__Your assignment__. Return every line of the data that contains the string "caption".

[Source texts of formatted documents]

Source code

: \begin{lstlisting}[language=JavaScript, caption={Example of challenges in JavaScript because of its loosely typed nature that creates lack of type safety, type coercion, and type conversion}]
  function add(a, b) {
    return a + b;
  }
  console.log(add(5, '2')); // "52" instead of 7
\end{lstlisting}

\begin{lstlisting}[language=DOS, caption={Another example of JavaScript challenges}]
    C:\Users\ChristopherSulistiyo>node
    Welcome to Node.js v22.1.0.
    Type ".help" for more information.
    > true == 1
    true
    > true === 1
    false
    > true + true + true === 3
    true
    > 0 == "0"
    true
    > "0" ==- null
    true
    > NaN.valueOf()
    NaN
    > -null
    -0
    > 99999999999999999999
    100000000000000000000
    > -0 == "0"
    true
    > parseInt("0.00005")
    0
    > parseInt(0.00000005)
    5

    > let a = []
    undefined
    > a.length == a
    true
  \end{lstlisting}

__Reply__.
: \begin{lstlisting}[language=JavaScript, caption={Example of challenges in JavaScript because of its loosely typed nature that creates lack of type safety, type coercion, and type conversion}]
\begin{lstlisting}[language=DOS, caption={Another example of JavaScript challenges}]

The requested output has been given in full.